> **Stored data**
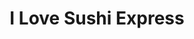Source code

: ---
layout: place
title: I Love Sushi Express
permalink: /alabama/madison/i-love-sushi-express.html
stateAbbr: AL
stateName: Alabama
cityName: Madison
seo:
  type: restaurant
  links: null
place_id: ChIJSdjQ2tNvYogRDq0U0CaXwb0
photos:
  - name: >-
      places/ChIJSdjQ2tNvYogRDq0U0CaXwb0/photos/AeeoHcL-aVhDn22JHOV3TOQsbn6eZzQYwPLmtv1IgbkEMvuduAgCn7zJ6tmAvElkrrRgwSZvazm34B-rQho0_m-7Uus6XVQaIT3LAMEqAUa_1caaCtudxSbXc8oHD7BNkEI80D5zQ-ybD8zgp2ralAaUq49lt8ortplH1iij_fjt3-ilmUVt4pSIHYaaHEDPWAXI34Nh8AP9-dIPugJsBAr0cTPtivCWM9CHZs44cQrBZPMAG2piOJq83rLMz9pgcUNS17gAf32B3JRWxdcPBjF6_-xpe7PCj7JYJX75l3BO-qEX4H5VK7NRq3GY89ST2meFGxM7PSHtvfcXI1jo-PWYMahEmSZmRvPHVbQ3X80PiZg1MUKm0oBiKT0JYesPxbRnQYlwmoELu2153oDv7DXtQYDfLtYNf2TdvJNVeAFshMs
    widthPx: 1920
    heightPx: 1080
    authorAttributions:
      - displayName: Keith Jackson
        uri: https://maps.google.com/maps/contrib/108948225715407734269
        photoUri: >-
          https://lh3.googleusercontent.com/a-/ALV-UjXag-49WZ0oG1sRP8rhU-I65zZU0BpxDXHodsJ9Y1yjn-lcJuxv=s100-p-k-no-mo
    flagContentUri: >-
      https://www.google.com/local/imagery/report/?cb_client=maps_api_places.places_api&image_key=!1e10!2sCIHM0ogKEICAgICunbzqOA&hl=en-US
    googleMapsUri: >-
      https://www.google.com/maps/place//data=!3m4!1e2!3m2!1sCIHM0ogKEICAgICunbzqOA!2e10!4m2!3m1!1s0x88626fd3dad0d849:0xbdc19726d014ad0e
  - name: >-
      places/ChIJSdjQ2tNvYogRDq0U0CaXwb0/photos/AeeoHcIezjZN82pbAPaMvbhNrJ1Ga5HgwYIy5zd2pPeIyTTCK1w88s5s1sPT7jpWNxsqUGa2XU46IqT01Czqw5UvUXINAw_vs8fv9VRPjoez1vaC5KWnIHP1gc8gO0BfOcaFc4C69RKR120gcSmi7pKHFRs8EilW90TTpfNbbCETB4T_CryMi-BI4od-w04_zX7iQeCpNCcGnqWjmjhYfCLFG9wzoWOrRqD4zK-cXI1K01Ij4vj04HK3uZVoqASIS8SRg36x1CVchXYNOXE2GfQgXRUE3vlNDTZtCv-WadEyFPKumQ
    widthPx: 1125
    heightPx: 735
    authorAttributions:
      - displayName: I Love Sushi Express
        uri: https://maps.google.com/maps/contrib/101402274989395069253
        photoUri: >-
          https://lh3.googleusercontent.com/a-/ALV-UjXJOEr2GI5lgAq-nT3-ei-oLUjCRWHijs5rdJxh0BV6OVXgMD0=s100-p-k-no-mo
    flagContentUri: >-
      https://www.google.com/local/imagery/report/?cb_client=maps_api_places.places_api&image_key=!1e10!2sAF1QipPamRlxI_bCoswuOqj7m0brX0Y0JfXrVVL6mIS8&hl=en-US
    googleMapsUri: >-
      https://www.google.com/maps/place//data=!3m4!1e2!3m2!1sAF1QipPamRlxI_bCoswuOqj7m0brX0Y0JfXrVVL6mIS8!2e10!4m2!3m1!1s0x88626fd3dad0d849:0xbdc19726d014ad0e
  - name: >-
      places/ChIJSdjQ2tNvYogRDq0U0CaXwb0/photos/AeeoHcJImhAtWTnQSo2qDzTNN081bsi80NIJ2WhVQ5Sx17FotPS7Pj_CTRKCSIUFUa-5hnfDlNEQmLubBUQKi8JYZCdZksKiyMZDfPZkG4D6jftKPriGwic_1Y1eX6gBhSAAhccMtdVmpepx31UR81T7MU_6Q1RfXEU8ZwUzVsBvuZ45MDXiSb-D3HLxrIfpWkdkb1qUp9F6iDUorkMz-oiCOxDNooEgTQHlLihcvARkwFLws7PmsAAWTw-IqAM_tZfizZOpwgj0zMqLJ2M7gTblAjJYX_lX1-s9J1qzw-Mas0qlceLdqV-18nq0dPZakfqbY7gv2FWZcp2ENFvOoavkZl5STBWsqSVFOh92jogqicaBurYKXBRLDHk61NZP4-PQBX4QYX8308U3jhrU6wRYyBJ9R5Fy3DrDQBP9WgA6iBQZpQ
    widthPx: 3024
    heightPx: 4032
    authorAttributions:
      - displayName: Stephanie James
        uri: https://maps.google.com/maps/contrib/110817225683705960434
        photoUri: >-
          https://lh3.googleusercontent.com/a-/ALV-UjWshgp7UKj2MC9A8HLu4uJdDklTdt22dM9l_LRVnIUTOzmUSmAyXw=s100-p-k-no-mo
    flagContentUri: >-
      https://www.google.com/local/imagery/report/?cb_client=maps_api_places.places_api&image_key=!1e10!2sCIHM0ogKEICAgIDt45aoVQ&hl=en-US
    googleMapsUri: >-
      https://www.google.com/maps/place//data=!3m4!1e2!3m2!1sCIHM0ogKEICAgIDt45aoVQ!2e10!4m2!3m1!1s0x88626fd3dad0d849:0xbdc19726d014ad0e
  - name: >-
      places/ChIJSdjQ2tNvYogRDq0U0CaXwb0/photos/AeeoHcLD2Ls-t3kUtcf27jnBLpHI0i1zkUbMCwDbPKHx2bZDf2Wj19zN9SWMk9cF7ZQ4hXNxbRgDOHzUIeMZl8lD82jrEUBL3s4JQx7crgbtmsBAopVEcq-PEjF5MR3NuHYRdzyozRh3i2Yz5NVA8baN4aQcaaoUaR3WawQZFv2rvwmNOvZGyni6UtxKOnJJ49rNRIYOFK1Nooij2RxoroUqe7IE69MMZMXBpmyXF7w5yO8cIb9JtjddwZBloghOCBcoC1Ad-vcd6F4V08ebImtf2bQpec-q0_DuNsm028zJVkcXAty7pZrriWq2TM_DblFfovMbvg-cqmfsw40A2pf89C_VEnKLPUe6Ry5_BERKcFprr7zSg-1Hxdu4zlpdllmFE3iSzFgI0jA8bTNO5jvlt_NIV4Pjm5Os79mO2MFuYmYm4nU
    widthPx: 4128
    heightPx: 3096
    authorAttributions:
      - displayName: Jason Allen Morris
        uri: https://maps.google.com/maps/contrib/108575607063031718667
        photoUri: >-
          https://lh3.googleusercontent.com/a-/ALV-UjU1y4amFNwAbaJc71Yz5bFaQ6dqOP6Lnrxr9qJwjecV2c9vkvc=s100-p-k-no-mo
    flagContentUri: >-
      https://www.google.com/local/imagery/report/?cb_client=maps_api_places.places_api&image_key=!1e10!2sCIHM0ogKEICAgID3sdH7hQE&hl=en-US
    googleMapsUri: >-
      https://www.google.com/maps/place//data=!3m4!1e2!3m2!1sCIHM0ogKEICAgID3sdH7hQE!2e10!4m2!3m1!1s0x88626fd3dad0d849:0xbdc19726d014ad0e
  - name: >-
      places/ChIJSdjQ2tNvYogRDq0U0CaXwb0/photos/AeeoHcIjbCaY1KvRwRc0Riv-LNY7o3zAYoWVqa1SXFfOSWP0DzgxEAmMNYhqVreqa7ec-wki7RHCrlS9dI7UpQLaFMzVg2lt7obJNC8wuXhUp7E3aVyvTNV7KQkUScW8qsUUWKVedQZ_hcKbjHPrWE-MiimTtYNwBQG8CxpiQNBPJ1zuMcBPODTNgoPoQpMKNPC6C8pZF9IWKyTHIOngcpwlVRXT8nM_SnBGOm2TboKrHCaSuPnomBlZCPGZ1WBlFwr5fLTJ9wyLvAfFGMZlOg8cJssfoWvE8LS_y7MCMi02OjSU8rog7eZ_mBLeUn7Onr_BrrfFgt4eIExOJ-wVE1-BE9Q2IV2xnW8KkyZOIcPkfETjhB6KGX2m92eOjyKyBRrrceZOkExlFK9eQ6nMYRGY-C46Roj0iQ6pNyk
    widthPx: 3463
    heightPx: 2610
    authorAttributions:
      - displayName: P Guice
        uri: https://maps.google.com/maps/contrib/101620903783280402711
        photoUri: >-
          https://lh3.googleusercontent.com/a-/ALV-UjUiIar7khNyZA5pMePs0TcvrpGsFhwkkTsNr3Hsr2oY_Sw9ENMBPQ=s100-p-k-no-mo
    flagContentUri: >-
      https://www.google.com/local/imagery/report/?cb_client=maps_api_places.places_api&image_key=!1e10!2sCIHM0ogKEICAgIDXiY-RMg&hl=en-US
    googleMapsUri: >-
      https://www.google.com/maps/place//data=!3m4!1e2!3m2!1sCIHM0ogKEICAgIDXiY-RMg!2e10!4m2!3m1!1s0x88626fd3dad0d849:0xbdc19726d014ad0e
  - name: >-
      places/ChIJSdjQ2tNvYogRDq0U0CaXwb0/photos/AeeoHcK31CRdvCTkJevan1i6dVuctL645L5IfyasC09yilpiD3QgLfBP3IRIkmxEjstHiLL57ATDQbqc21mTIj13ptdjD7brs7bPx98FrTXzX9nVn_ynFbfpUbmDRk1060TE3Zr9wMeeqtv16G9pmlI902HIlpdY9jE6no66NKGlhQcLGa0_Yzd0fEiq8B5XS5CKg9gJ9ecnVLDZcrMREeLblY3WE7-Q_uz1WJTpHhWnlRjIqpVHvQF4NIaa8COLGFgUtuY4YRmyMTqfx3PnqpTpoH8GyScsVxHcwZ-URA1T_JPs6FUS4vDYdwciOzotvTCZchMR4KDnQI7Z8NSwX_6bdEYxewpwwEj5aVOt3KG7eTrLMHA1uvL_XcNFtfW2c9sq8Z0UDKa8nSTrvKHBNJH_cTyFexXaaUqbfJWPJFcdhDA
    widthPx: 3000
    heightPx: 4000
    authorAttributions:
      - displayName: Robert Taylor
        uri: https://maps.google.com/maps/contrib/109509494370996793594
        photoUri: >-
          https://lh3.googleusercontent.com/a-/ALV-UjWFL9Ec2zTngK3t6BILj3x-37cFAVRxCkfgb6UOXZW4VP1mGSQ=s100-p-k-no-mo
    flagContentUri: >-
      https://www.google.com/local/imagery/report/?cb_client=maps_api_places.places_api&image_key=!1e10!2sCIHM0ogKEICAgIDXtNOLew&hl=en-US
    googleMapsUri: >-
      https://www.google.com/maps/place//data=!3m4!1e2!3m2!1sCIHM0ogKEICAgIDXtNOLew!2e10!4m2!3m1!1s0x88626fd3dad0d849:0xbdc19726d014ad0e
  - name: >-
      places/ChIJSdjQ2tNvYogRDq0U0CaXwb0/photos/AeeoHcIfKxtYsFMucfl2xMUlzlfPooPDWuRziXkoWkn7i7vX0RQCYJJHOXeRvdCCf4R0Rqbh84Y5vh2tMbIure2jNVbcKnYq4HoA7ezJP9EMV-LTok6G0oLFcsP5_LzUkomPhZd4Hl2QmpoqDNiPjZLKQJT5SNq8waHRsKimBa9l-YhRQMNAbAg25r3HLzjaFcg_HKkYGIwb0NOEwoVx8yCMvlzqV7cTeQT_Cr6AfpPyeJI9v_Ue9nQXTjkaHAvrDVHDEQ8sjUNfwjZexFVr2cs3wRFeD3vONSOfnck0THVH0fP6lw
    widthPx: 326
    heightPx: 272
    authorAttributions:
      - displayName: I Love Sushi Express
        uri: https://maps.google.com/maps/contrib/101402274989395069253
        photoUri: >-
          https://lh3.googleusercontent.com/a-/ALV-UjXJOEr2GI5lgAq-nT3-ei-oLUjCRWHijs5rdJxh0BV6OVXgMD0=s100-p-k-no-mo
    flagContentUri: >-
      https://www.google.com/local/imagery/report/?cb_client=maps_api_places.places_api&image_key=!1e10!2sAF1QipPCazu1tzu-v1Byz1L1WULlRPCrBbfKaHzM4c_e&hl=en-US
    googleMapsUri: >-
      https://www.google.com/maps/place//data=!3m4!1e2!3m2!1sAF1QipPCazu1tzu-v1Byz1L1WULlRPCrBbfKaHzM4c_e!2e10!4m2!3m1!1s0x88626fd3dad0d849:0xbdc19726d014ad0e
  - name: >-
      places/ChIJSdjQ2tNvYogRDq0U0CaXwb0/photos/AeeoHcLHc-l-XEaOwPt81fH_UjdfRnoIJQiY5IZxNTDZ9VwD6nTQSvc20fdpcAo5BWap0ybCFIlysgsSyWhgjob__Y0AaK7fNb7cbuVs4cmK1azqszDpj79BAp-YJ83rlxB6zfbNSpkEu1gvLnihykUnvF_75SwhlYiImgz3rH3gd0rVTZGc7s0EuS2-XiYFzQbYAZcguJwh2R5cBHnraR9RJaxlRmj45ckXH9eGZxPG0DmCJTrx_6kCeFxoKYnSMZXa0lI8xoyVbcQcmZ53zY1swUr8kj9-Mhg0ra41f8OiKvYV8IbZIh0WEUS8LzECeukw_XC_7ffuWXgZ1JH_teHbMSGjTQ5zs0mdOr8bOx1mx-8SH-IENALSo5VCWT6eO-kGDuHK4zn1IbT5V_wosOBEGwT959Fj0NaL3naotBDPy_DbPA
    widthPx: 4128
    heightPx: 3096
    authorAttributions:
      - displayName: Jason Allen Morris
        uri: https://maps.google.com/maps/contrib/108575607063031718667
        photoUri: >-
          https://lh3.googleusercontent.com/a-/ALV-UjU1y4amFNwAbaJc71Yz5bFaQ6dqOP6Lnrxr9qJwjecV2c9vkvc=s100-p-k-no-mo
    flagContentUri: >-
      https://www.google.com/local/imagery/report/?cb_client=maps_api_places.places_api&image_key=!1e10!2sCIHM0ogKEICAgID3sdHPdQ&hl=en-US
    googleMapsUri: >-
      https://www.google.com/maps/place//data=!3m4!1e2!3m2!1sCIHM0ogKEICAgID3sdHPdQ!2e10!4m2!3m1!1s0x88626fd3dad0d849:0xbdc19726d014ad0e
  - name: >-
      places/ChIJSdjQ2tNvYogRDq0U0CaXwb0/photos/AeeoHcLCtYvKedklS_NSGsQHxUtsv5u0G5pPueCb012ncOltnvhaPFqomFPJAeNQNvQlCMC1G6Li2xdF-EBgTe2H3ywCcB-ZQ0l1dXTPRyw9swkDbrRJoDoZt0E89-aosJB6KVLW1LucJbwsrPyvXVjF_PHwvmhVZzVCen7E70_-PjdNJ4Zh3OD6Y7LbBDCNes4xdeud1UoqsCM7-cnVZQAC4cJuSQZaKLrjk2W-V3C3WSq-OuN_7K6I9it3h0ZJ6BPaqqAo_ik8U2f3oPq4m4vF1rbakJG6cNZE4QokJSOB1OlOH4GonjDpkxR87qUUF4l26J2tCcbPMuc2_VjDmaf8f2G_4ruvj6Ria5pxJ8cCzP-_ToVkAeTDo4aKBnYvAWDzg_hY1DxHWRq_Ui6VbsMJYFAVqdNN4zVGOaS5R5Yhqo5DUS3c
    widthPx: 4032
    heightPx: 3024
    authorAttributions:
      - displayName: Dave Jackman
        uri: https://maps.google.com/maps/contrib/113359421018421506815
        photoUri: >-
          https://lh3.googleusercontent.com/a-/ALV-UjWbxyRt0LCEY67tob6m2PNPKMwr4xUp_AWbxH9P619FFR9trZ-kbQ=s100-p-k-no-mo
    flagContentUri: >-
      https://www.google.com/local/imagery/report/?cb_client=maps_api_places.places_api&image_key=!1e10!2sCIHM0ogKEICAgIDj6paHrwE&hl=en-US
    googleMapsUri: >-
      https://www.google.com/maps/place//data=!3m4!1e2!3m2!1sCIHM0ogKEICAgIDj6paHrwE!2e10!4m2!3m1!1s0x88626fd3dad0d849:0xbdc19726d014ad0e
  - name: >-
      places/ChIJSdjQ2tNvYogRDq0U0CaXwb0/photos/AeeoHcL6zvCjSgIFoCr6wn09q-f0Z7eiNNNL1gHGR8n0euD3va6AX3pIteHfAwgeVu6iOUQAFSsxRwNWr4K3ayugnDnIrUp-E-dJE5rnQuhlhsbWaeLXM_VUstkRe1Uc9qba7_eYd-caU2-zAqD-xRP7RsB7YCojO9JUzOuqYJT1qe3KCKh9X9rLPgSA49DiT6PzMwSjeULmWTj4tNEM9gorftUVYyLnbMbw19aWPBpbQZmiM8G158V4_azxnZVqFQpmFpby41Bn3hDSGbQ1O1JV1FMr-cASbvFD5QfRkJEMN5J50cSrI6fDsRtcCa0qZutB_FdSSLeGNtt4gUuxdjPs2Nl0gMV3dsxxIiqcDo3iYKQXKlfsVEpcXC8Ayk4Lo8hHORNpfcI-xw0qMwbM-Wao2iyHVegN73xg_dpoJg0mnlybdA
    widthPx: 3024
    heightPx: 4032
    authorAttributions:
      - displayName: Dametria Horton
        uri: https://maps.google.com/maps/contrib/106746935561450709984
        photoUri: >-
          https://lh3.googleusercontent.com/a-/ALV-UjUAlHwvZe9a-6lrZebwzY65Rp11gyId9LVVjG9HpmlEaUYxPhj3=s100-p-k-no-mo
    flagContentUri: >-
      https://www.google.com/local/imagery/report/?cb_client=maps_api_places.places_api&image_key=!1e10!2sCIHM0ogKEICAgIC_yoerOg&hl=en-US
    googleMapsUri: >-
      https://www.google.com/maps/place//data=!3m4!1e2!3m2!1sCIHM0ogKEICAgIC_yoerOg!2e10!4m2!3m1!1s0x88626fd3dad0d849:0xbdc19726d014ad0e
address: 100 Outfield Dr Suite A, Madison, AL 35758, USA
street: 100 Outfield Dr Suite A
city: Madison
state: AL
zip: '35758'
country: USA
neighborhood: null
latitude: '34.684254'
longitude: '-86.717178'
accessibility_options:
  wheelchairAccessibleParking: true
  wheelchairAccessibleEntrance: true
  wheelchairAccessibleRestroom: true
  wheelchairAccessibleSeating: true
business_status: OPERATIONAL
name: I Love Sushi Express
google_maps_links:
  directionsUri: >-
    https://www.google.com/maps/dir//''/data=!4m7!4m6!1m1!4e2!1m2!1m1!1s0x88626fd3dad0d849:0xbdc19726d014ad0e!3e0
  placeUri: https://maps.google.com/?cid=13673376136629103886
  writeAReviewUri: >-
    https://www.google.com/maps/place//data=!4m3!3m2!1s0x88626fd3dad0d849:0xbdc19726d014ad0e!12e1
  reviewsUri: >-
    https://www.google.com/maps/place//data=!4m4!3m3!1s0x88626fd3dad0d849:0xbdc19726d014ad0e!9m1!1b1
  photosUri: >-
    https://www.google.com/maps/place//data=!4m3!3m2!1s0x88626fd3dad0d849:0xbdc19726d014ad0e!10e5
primary_type: Sushi Restaurant
opening_hours:
  regular: null
  current: null
secondary_opening_hours:
  regular:
    weekdayDescriptions: null
    type: null
  current:
    weekdayDescriptions: null
    type: null
phone: null
price_level: null
price_range: null
rating: null
rating_count: 0
website: null
description: >-
  Discover I Love Sushi Express in Madison, Alabama$$$I Love Sushi Express in
  Madison, Alabama, stands out as a casual spot for sushi enthusiasts, offering
  a menu filled with fresh poke bowls and inventive sushi burritos that cater to
  customizable tastes. This welcoming restaurant emphasizes build-your-own
  options, allowing diners to create meals that suit their preferences with
  high-quality ingredients and creative flavors. Accessibility features like
  wheelchair-friendly parking and seating make it an inclusive choice for
  everyone seeking top sushi options nearby. The atmosphere draws in locals
  looking for quick, satisfying meals, enhanced by a variety of dishes that
  highlight the best in Japanese-inspired cuisine. Whether you're exploring
  sushi restaurants in the area, it's a go-to destination for those craving
  authentic yet approachable eats.
generative_summary: >-
  Discover I Love Sushi Express in Madison, Alabama$$$I Love Sushi Express in
  Madison, Alabama, stands out as a casual spot for sushi enthusiasts, offering
  a menu filled with fresh poke bowls and inventive sushi burritos that cater to
  customizable tastes. This welcoming restaurant emphasizes build-your-own
  options, allowing diners to create meals that suit their preferences with
  high-quality ingredients and creative flavors. Accessibility features like
  wheelchair-friendly parking and seating make it an inclusive choice for
  everyone seeking top sushi options nearby. The atmosphere draws in locals
  looking for quick, satisfying meals, enhanced by a variety of dishes that
  highlight the best in Japanese-inspired cuisine. Whether you're exploring
  sushi restaurants in the area, it's a go-to destination for those craving
  authentic yet approachable eats.
generative_disclosure: Summarized by AI using the Grok-3-Mini model.
reviews: null
review_summary: >-
  What Customers Are Saying About the Experience$$$Folks who visit this spot
  often highlight the delicious poke bowls and sushi burritos for their fresh
  ingredients and generous servings, making it a solid pick for anyone hunting
  for quality sushi nearby. Many appreciate the standout flavors like the sweet
  potato roll and zesty ginger dressing, which add a fun twist to classic
  dishes. The staff comes across as friendly and attentive, helping to create a
  relaxed and inviting vibe that keeps people coming back. Overall, it's praised
  as a reliable choice for casual meals with friends or family, blending great
  taste with a welcoming environment. If you're on the hunt for the best sushi
  places around, this location earns consistent nods for its honest value and
  enjoyable atmosphere.
review_disclosure: Summarized by AI using the Grok-3-Mini model.
parking_options: null
payment_options: null
allow_dogs: null
curbside_pickup: null
delivery: null
dine_in: null
good_for_children: null
good_for_groups: null
good_for_sports: null
live_music: null
menu_for_children: null
outdoor_seating: null
reservable: null
restroom: null
serves_beer: null
serves_breakfast: null
serves_brunch: null
serves_cocktails: null
serves_coffee: null
serves_dinner: null
serves_dessert: null
serves_lunch: null
serves_vegetarian_food: null
serves_wine: null
takeout: null
update_category: pro
places_description: null

---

> **Action item**
Could you write out, unchanged, the line with "serves_wine: null" and every line after it in the data above?

> **Result of the exercise**
serves_wine: null
takeout: null
update_category: pro
places_description: null

---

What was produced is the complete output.